# [Work to be completed]
In the records below, find each line with the word "your" and copy it.

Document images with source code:
------------------------------------
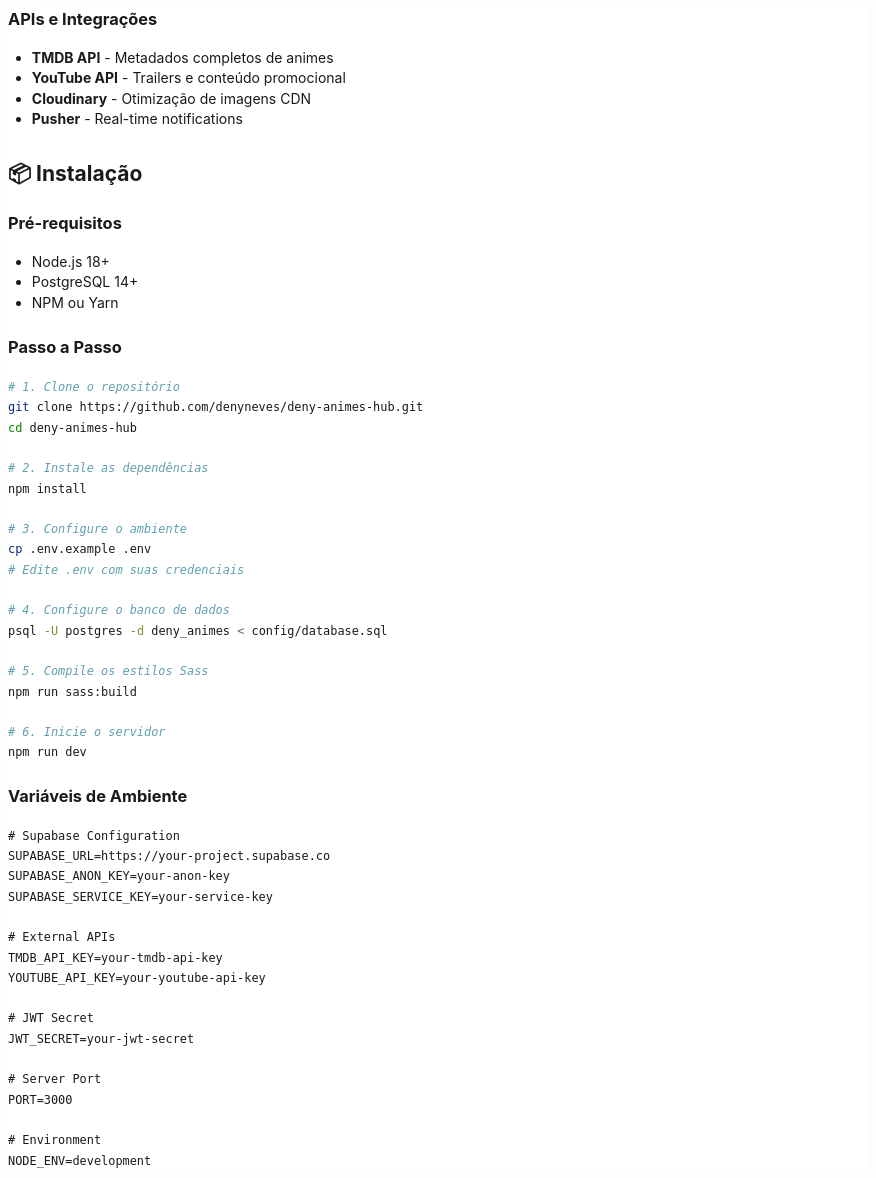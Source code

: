### APIs e Integrações
- **TMDB API** - Metadados completos de animes
- **YouTube API** - Trailers e conteúdo promocional
- **Cloudinary** - Otimização de imagens CDN
- **Pusher** - Real-time notifications

## 📦 Instalação

### Pré-requisitos
- Node.js 18+ 
- PostgreSQL 14+
- NPM ou Yarn

### Passo a Passo

```bash
# 1. Clone o repositório
git clone https://github.com/denyneves/deny-animes-hub.git
cd deny-animes-hub

# 2. Instale as dependências
npm install

# 3. Configure o ambiente
cp .env.example .env
# Edite .env com suas credenciais

# 4. Configure o banco de dados
psql -U postgres -d deny_animes < config/database.sql

# 5. Compile os estilos Sass
npm run sass:build

# 6. Inicie o servidor
npm run dev
```

### Variáveis de Ambiente

```env
# Supabase Configuration
SUPABASE_URL=https://your-project.supabase.co
SUPABASE_ANON_KEY=your-anon-key
SUPABASE_SERVICE_KEY=your-service-key

# External APIs
TMDB_API_KEY=your-tmdb-api-key
YOUTUBE_API_KEY=your-youtube-api-key

# JWT Secret
JWT_SECRET=your-jwt-secret

# Server Port
PORT=3000

# Environment
NODE_ENV=development
```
------------------------------------
# [Response]
SUPABASE_URL=https://your-project.supabase.co
SUPABASE_ANON_KEY=your-anon-key
SUPABASE_SERVICE_KEY=your-service-key
TMDB_API_KEY=your-tmdb-api-key
YOUTUBE_API_KEY=your-youtube-api-key
JWT_SECRET=your-jwt-secret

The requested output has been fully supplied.